Thank you! We have been discussing a bit on our side, and we agree that it's useful for the user to be able to subset to a given tissue (or several). It's not yet fully clear to us what is the best way of getting to this, mostly given that the full count matrix is currently stored on disk (as an HDF5Array object) and accessed using delayed operations, and the question becomes what is the most efficient way of accessing subsets of it (or combining subsets of it, if each tissue is stored separately). The other aspect we were considering was indeed the processed data and the reduced dimension representations - these are not necessarily meaningful if only a subset of the data is returned, since they were derived from (and are affected by) the full dataset (the same could be said for the cluster assignments).

My feeling right now is that including the full data set in the package would be the "easiest" (and would allow also including these additional slots). Given that all the annotations are in the colData, it would also be easy for a user to subset the data manually without actually loading anything into memory (so the user could decide on which tissue(s)/timepoint(s) to include, or subset on other things like cluster or subtissue). If the resulting dataset is small enough to hold in memory, the matrix can be realized at that point and there would be no issues with slow on-disk access. The main issue here may be that you'd actually need to download the whole dataset (once) and keep it on disk.
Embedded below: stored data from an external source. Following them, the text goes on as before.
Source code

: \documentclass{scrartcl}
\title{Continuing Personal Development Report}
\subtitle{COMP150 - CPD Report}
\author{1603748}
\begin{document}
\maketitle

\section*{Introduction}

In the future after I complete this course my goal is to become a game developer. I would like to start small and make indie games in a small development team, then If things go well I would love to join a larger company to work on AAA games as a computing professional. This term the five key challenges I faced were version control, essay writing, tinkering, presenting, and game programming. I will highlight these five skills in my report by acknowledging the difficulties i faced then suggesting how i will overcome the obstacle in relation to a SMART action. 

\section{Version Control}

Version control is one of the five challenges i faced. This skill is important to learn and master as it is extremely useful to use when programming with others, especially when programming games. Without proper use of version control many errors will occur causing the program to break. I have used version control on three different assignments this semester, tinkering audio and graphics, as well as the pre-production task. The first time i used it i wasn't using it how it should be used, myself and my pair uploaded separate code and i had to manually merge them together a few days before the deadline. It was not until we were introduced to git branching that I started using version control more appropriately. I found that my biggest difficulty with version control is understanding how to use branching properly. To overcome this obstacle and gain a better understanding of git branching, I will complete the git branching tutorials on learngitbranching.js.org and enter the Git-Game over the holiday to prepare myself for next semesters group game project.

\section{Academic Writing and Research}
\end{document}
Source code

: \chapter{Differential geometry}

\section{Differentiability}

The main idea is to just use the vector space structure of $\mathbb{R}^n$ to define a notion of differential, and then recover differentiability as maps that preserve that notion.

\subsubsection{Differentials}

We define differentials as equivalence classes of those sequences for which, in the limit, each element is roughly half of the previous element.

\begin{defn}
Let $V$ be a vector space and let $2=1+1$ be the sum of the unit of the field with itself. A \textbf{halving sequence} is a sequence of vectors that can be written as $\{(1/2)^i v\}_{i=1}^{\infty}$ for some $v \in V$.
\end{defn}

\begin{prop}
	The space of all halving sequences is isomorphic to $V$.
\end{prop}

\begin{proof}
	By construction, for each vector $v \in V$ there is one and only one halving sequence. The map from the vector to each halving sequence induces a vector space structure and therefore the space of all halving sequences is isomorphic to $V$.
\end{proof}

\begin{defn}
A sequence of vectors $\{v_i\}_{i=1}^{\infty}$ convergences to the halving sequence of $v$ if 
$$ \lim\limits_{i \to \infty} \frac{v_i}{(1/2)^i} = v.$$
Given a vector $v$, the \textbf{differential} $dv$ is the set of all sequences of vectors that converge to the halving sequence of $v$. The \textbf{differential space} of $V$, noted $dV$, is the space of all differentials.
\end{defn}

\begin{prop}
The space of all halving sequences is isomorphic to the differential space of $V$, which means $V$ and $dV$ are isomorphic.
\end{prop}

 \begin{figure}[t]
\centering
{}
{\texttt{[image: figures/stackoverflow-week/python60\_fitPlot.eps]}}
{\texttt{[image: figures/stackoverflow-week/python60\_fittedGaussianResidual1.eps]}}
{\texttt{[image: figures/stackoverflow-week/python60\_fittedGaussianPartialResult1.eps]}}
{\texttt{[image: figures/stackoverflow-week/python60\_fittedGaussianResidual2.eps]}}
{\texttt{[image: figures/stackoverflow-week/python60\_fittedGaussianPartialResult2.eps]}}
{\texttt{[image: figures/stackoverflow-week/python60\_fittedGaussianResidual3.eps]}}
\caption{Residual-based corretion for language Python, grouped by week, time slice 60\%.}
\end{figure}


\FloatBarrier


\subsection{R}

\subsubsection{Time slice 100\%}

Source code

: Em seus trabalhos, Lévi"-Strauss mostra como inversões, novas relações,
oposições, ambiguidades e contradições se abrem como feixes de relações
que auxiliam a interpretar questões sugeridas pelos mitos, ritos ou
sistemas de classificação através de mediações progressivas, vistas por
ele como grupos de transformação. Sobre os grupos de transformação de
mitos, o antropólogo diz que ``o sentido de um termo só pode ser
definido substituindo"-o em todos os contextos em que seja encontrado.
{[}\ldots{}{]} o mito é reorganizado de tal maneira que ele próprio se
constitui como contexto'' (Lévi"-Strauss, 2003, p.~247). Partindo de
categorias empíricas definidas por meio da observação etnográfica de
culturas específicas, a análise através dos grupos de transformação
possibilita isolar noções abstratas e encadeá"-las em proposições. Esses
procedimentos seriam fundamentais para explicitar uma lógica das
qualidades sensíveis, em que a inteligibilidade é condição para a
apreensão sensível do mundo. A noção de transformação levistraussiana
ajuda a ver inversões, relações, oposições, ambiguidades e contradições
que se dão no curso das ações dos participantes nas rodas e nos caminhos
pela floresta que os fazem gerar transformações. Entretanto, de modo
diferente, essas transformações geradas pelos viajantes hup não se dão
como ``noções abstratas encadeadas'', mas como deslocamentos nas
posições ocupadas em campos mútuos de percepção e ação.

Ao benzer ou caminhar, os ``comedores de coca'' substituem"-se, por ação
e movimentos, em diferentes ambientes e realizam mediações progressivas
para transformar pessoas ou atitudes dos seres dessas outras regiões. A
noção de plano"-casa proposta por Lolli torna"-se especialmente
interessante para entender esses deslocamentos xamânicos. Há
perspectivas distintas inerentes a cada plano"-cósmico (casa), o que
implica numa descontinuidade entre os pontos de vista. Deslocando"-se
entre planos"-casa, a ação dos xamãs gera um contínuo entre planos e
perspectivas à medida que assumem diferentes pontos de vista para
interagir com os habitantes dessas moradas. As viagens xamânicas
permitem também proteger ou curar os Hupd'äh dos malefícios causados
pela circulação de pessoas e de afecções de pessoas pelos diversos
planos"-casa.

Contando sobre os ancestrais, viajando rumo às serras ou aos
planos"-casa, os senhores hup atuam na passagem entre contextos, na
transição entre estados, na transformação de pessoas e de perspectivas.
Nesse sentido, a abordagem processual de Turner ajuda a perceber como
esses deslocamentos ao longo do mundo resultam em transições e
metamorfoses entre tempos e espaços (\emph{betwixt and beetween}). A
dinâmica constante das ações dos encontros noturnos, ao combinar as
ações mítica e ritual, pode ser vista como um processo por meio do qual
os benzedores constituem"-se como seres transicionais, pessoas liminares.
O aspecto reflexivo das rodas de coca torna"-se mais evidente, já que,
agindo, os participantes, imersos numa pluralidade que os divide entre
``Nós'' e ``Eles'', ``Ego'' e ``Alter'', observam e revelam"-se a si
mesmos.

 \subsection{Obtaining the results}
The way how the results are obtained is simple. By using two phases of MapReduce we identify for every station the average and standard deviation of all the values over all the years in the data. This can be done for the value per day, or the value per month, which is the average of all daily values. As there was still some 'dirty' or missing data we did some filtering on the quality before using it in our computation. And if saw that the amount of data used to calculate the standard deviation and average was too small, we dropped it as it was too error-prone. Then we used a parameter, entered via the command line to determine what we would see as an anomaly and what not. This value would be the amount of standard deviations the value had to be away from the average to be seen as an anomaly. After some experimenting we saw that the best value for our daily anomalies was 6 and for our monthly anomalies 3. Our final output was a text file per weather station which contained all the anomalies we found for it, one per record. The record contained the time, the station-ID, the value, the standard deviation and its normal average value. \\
The full count matrix .h5 file is ~1GB, the normalized data a bit bigger. If you're only ever interested in one tissue, having the ability to download only that object may be advantageous (I don't think this is necessarily an issue for analysis, but it was pointed out that maybe it prevents use for workshops run in settings with little disk space available).

I think we'd need to run some benchmarks to see whether the access/processing speed differs between objects generated by combining multiple subsets or the full object that we have now (or, conversely, between the individual subsets and slices of the full object). It's also not totally clear to me what would be the most common use case - using a single tissue, a subtissue, the whole data set, a subset of several tissues, a given time point, ...

[csoneson]

👋🏻 @StefaniAstrologo - after closer consideration of the tissue datasets, we concluded that providing them individually as well would indeed be beneficial (since they each provide separately normalized data + QC metrics, PCA, tSNE and UMAP). We have included these data sets as well in #7, and they are ready to be uploaded. If you agree, we'd also like to add you as a package author in the DESCRIPTION file. Thanks!

[StefaniAstrologo]

Hi @csoneson! Thanks a lot for considering my suggestion! I am sincerely flattered that you want to include me as an author. Thanks a lot and nice "to meet you" :)

[csoneson]

Great - added here. Let me know if you'd like to include more information (email/ORCID/...).

[csoneson]

Alright - I'm gonna close this issue. Thanks again to everyone for the contributions!